- Data entries:
────────────────────────────────────────
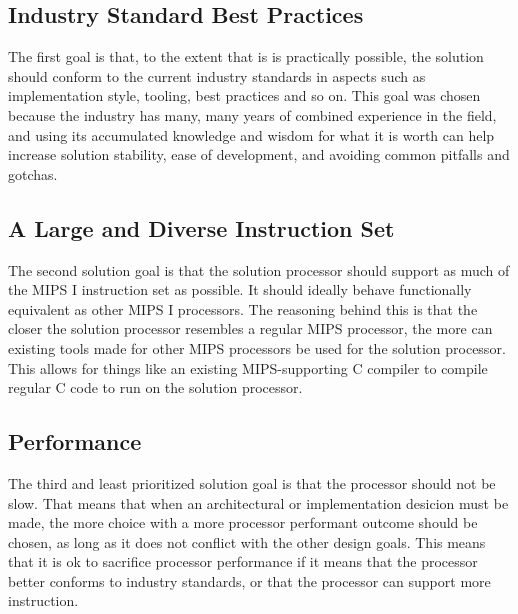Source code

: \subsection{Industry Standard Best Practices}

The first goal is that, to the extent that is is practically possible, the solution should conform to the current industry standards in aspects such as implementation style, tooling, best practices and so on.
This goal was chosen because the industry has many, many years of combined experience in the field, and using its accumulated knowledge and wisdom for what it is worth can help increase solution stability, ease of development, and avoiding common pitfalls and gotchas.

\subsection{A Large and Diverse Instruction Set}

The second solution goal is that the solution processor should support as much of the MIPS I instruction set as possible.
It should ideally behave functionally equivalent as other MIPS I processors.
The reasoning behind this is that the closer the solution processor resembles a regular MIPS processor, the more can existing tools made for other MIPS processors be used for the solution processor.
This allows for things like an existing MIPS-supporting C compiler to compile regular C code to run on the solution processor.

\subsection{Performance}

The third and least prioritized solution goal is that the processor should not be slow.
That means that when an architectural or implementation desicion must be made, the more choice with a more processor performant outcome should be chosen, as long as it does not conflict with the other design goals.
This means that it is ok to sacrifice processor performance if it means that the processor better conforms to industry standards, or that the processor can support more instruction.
────────────────────────────────────────
- Instructions for the task: Each record above should be duplicated word for word, with no pictures included.

- Exercise solution:
Source code

: \subsection{Industry Standard Best Practices}

The first goal is that, to the extent that is is practically possible, the solution should conform to the current industry standards in aspects such as implementation style, tooling, best practices and so on.
This goal was chosen because the industry has many, many years of combined experience in the field, and using its accumulated knowledge and wisdom for what it is worth can help increase solution stability, ease of development, and avoiding common pitfalls and gotchas.

\subsection{A Large and Diverse Instruction Set}

The second solution goal is that the solution processor should support as much of the MIPS I instruction set as possible.
It should ideally behave functionally equivalent as other MIPS I processors.
The reasoning behind this is that the closer the solution processor resembles a regular MIPS processor, the more can existing tools made for other MIPS processors be used for the solution processor.
This allows for things like an existing MIPS-supporting C compiler to compile regular C code to run on the solution processor.

\subsection{Performance}

The third and least prioritized solution goal is that the processor should not be slow.
That means that when an architectural or implementation desicion must be made, the more choice with a more processor performant outcome should be chosen, as long as it does not conflict with the other design goals.
This means that it is ok to sacrifice processor performance if it means that the processor better conforms to industry standards, or that the processor can support more instruction.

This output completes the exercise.